Results from the Macramé 1024 Node

Results from the Macramé 1024 Node IEEE 1355 Switching Network

S. Haas ^1,2, D.A. Thornley ^1,3, M. Zhu ^1,2, R.W. Dobinson ^1,2, R. Heeley ², B. Martin ²

1 CERN, 1211 Geneva 23, Switzerland

^{2 University of Liverpool, Liverpool, UK

^{3 University of Kent, Canterbury, UK}}

Abstract. We report on the construction of a 1024 node switching network using IEEE1355 DS-Link technology. The nodes are interconnected by a switching fabric based on the STC104 packet switch. The system has been designed and constructed in a modular way in order to allow a variety of different network topologies to be investigated. Network throughput and latency have been studied for different topologies under various traffic conditions.

Keywords: DS-Links, IEEE 1355; STC104; network performance; packet switching

Introduction

An intensive study was undertaken to demonstrate the feasibility, reliability and scalability of the innovative European link and switch technology IEEE 1355 []. The results presented in this paper demonstrate the product readiness of the technology and can be used to assist potential OEM customers.

We present results obtained on a large modular testbed using 100 Mbits/s point-to-point DS-Links. Up to 1024 nodes have been interconnected by a switching fabric based on the 32 way STC104 packet switch []. The system has been designed and constructed in a modular way to allow a variety of different network topologies to be investigated. Network throughput and latency are being studied for various traffic conditions as a function of the topology and network size.

The work presented here has been carried out within the framework of the European Union's ESPRIT program as part of the OMI/Macramé project (ESPRIT project 8603).

The IEEE 1355 Standard

Two complementary high-speed serial link technologies have been developed within the framework of the OMI/HIC Esprit project.
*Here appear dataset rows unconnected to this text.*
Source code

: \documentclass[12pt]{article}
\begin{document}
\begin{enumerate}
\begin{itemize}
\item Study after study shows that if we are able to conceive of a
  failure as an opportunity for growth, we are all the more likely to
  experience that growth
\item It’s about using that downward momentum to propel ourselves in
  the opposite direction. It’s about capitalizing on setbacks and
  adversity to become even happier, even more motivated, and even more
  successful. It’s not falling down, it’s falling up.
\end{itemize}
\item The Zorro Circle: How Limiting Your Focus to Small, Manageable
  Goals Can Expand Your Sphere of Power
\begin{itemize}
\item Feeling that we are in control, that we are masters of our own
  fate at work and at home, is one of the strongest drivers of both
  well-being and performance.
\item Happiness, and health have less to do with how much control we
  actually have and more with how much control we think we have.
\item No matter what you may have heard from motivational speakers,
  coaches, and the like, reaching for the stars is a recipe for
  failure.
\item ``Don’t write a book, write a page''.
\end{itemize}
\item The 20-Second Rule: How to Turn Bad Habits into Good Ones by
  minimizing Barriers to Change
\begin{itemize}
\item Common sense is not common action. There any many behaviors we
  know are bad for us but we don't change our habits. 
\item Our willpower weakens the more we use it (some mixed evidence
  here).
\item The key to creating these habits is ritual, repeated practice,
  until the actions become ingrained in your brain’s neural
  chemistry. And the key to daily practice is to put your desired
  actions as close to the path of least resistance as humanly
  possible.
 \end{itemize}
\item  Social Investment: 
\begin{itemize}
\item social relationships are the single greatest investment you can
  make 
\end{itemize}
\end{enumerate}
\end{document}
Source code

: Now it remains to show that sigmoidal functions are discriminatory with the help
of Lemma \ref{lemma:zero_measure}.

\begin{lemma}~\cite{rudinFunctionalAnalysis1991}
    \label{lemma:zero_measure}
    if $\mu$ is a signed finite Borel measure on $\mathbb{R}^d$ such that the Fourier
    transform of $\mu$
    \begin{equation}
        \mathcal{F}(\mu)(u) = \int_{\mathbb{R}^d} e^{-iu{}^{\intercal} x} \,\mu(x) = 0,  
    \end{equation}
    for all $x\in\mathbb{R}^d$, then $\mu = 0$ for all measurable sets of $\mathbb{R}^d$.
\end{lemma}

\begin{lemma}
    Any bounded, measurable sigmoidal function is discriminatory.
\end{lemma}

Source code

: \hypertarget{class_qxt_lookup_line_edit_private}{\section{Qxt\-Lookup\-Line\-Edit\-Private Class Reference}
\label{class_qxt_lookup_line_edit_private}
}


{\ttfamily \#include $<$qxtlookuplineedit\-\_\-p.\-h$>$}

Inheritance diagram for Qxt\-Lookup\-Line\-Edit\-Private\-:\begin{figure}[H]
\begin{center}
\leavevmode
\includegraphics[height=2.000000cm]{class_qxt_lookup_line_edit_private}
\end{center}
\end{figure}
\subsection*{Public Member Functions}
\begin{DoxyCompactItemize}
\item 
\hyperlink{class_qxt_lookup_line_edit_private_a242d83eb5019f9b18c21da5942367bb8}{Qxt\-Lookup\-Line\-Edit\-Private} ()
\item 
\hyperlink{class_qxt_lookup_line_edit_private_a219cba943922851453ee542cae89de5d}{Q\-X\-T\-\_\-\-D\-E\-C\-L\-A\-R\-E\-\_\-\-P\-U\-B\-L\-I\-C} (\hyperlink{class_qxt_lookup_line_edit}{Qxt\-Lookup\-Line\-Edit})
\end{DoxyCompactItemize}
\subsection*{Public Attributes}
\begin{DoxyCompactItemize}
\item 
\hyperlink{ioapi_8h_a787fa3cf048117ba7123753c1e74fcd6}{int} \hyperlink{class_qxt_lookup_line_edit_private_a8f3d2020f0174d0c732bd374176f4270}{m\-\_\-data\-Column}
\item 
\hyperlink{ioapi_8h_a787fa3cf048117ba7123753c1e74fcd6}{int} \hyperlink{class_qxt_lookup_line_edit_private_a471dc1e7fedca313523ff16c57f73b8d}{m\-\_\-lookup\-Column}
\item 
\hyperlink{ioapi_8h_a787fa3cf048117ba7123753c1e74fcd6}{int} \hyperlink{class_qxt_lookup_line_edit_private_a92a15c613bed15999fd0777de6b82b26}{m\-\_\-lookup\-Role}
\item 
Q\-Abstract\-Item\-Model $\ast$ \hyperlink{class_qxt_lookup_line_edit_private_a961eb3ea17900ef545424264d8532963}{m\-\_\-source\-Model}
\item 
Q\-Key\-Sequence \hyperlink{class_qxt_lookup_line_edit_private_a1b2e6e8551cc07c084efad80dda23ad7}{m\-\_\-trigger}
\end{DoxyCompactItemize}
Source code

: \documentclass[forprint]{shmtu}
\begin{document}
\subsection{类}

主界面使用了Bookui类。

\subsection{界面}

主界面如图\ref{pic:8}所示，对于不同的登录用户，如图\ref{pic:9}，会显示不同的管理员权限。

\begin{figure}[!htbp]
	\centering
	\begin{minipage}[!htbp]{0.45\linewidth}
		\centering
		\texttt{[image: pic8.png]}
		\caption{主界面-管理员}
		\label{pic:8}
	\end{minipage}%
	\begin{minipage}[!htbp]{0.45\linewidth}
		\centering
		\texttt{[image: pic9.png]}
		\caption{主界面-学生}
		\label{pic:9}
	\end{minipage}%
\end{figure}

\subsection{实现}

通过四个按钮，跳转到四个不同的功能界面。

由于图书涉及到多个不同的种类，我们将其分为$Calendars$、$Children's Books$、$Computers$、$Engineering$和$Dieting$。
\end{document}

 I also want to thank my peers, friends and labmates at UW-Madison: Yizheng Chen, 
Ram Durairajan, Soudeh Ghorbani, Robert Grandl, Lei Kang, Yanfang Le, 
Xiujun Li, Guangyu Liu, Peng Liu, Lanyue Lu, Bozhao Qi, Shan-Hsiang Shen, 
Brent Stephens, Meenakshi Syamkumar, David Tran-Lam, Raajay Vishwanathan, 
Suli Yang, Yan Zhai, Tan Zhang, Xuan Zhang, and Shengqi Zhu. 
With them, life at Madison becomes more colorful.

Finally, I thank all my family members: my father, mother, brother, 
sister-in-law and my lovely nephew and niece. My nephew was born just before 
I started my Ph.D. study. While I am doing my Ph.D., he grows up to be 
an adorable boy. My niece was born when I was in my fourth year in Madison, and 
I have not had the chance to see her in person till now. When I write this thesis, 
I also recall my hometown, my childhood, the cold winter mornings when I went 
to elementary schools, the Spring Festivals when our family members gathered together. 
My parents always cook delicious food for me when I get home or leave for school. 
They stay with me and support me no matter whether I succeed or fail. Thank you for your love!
They have been subsequently standardised and form the basis of the IEEE 1355 standard:

100 Mbits/s Data-Strobe (DS) Link

1 Gbits/s High Speed (HS) Link

The standard allows modular scalable interconnects to be constructed based on high-speed point-to-point links and dedicated switch chips. Using the lightweight protocols of IEEE 1355 these networks can provide a transparent transport layer for a range of higher level protocols. The work reported here focuses on the 100Mbits/s DS-Link technology and the STC104 packet switch.

The IEEE 1355 protocol stack defines four protocol layers: bit, character, exchange and packet layers. Characters are groups of consecutive bits which represent data or control information. The exchange layer controls the exchange of characters in order to ensure the proper functioning of a link. It includes functions such as link flow control and the link startup mechanism. DS-Links use a credit based flow control scheme which operates on a per link basis. A flow control character is sent by the receiver, whenever there are 8 spaces free in the receive buffer. This scheme ensures that no characters will be lost due to buffer overflow.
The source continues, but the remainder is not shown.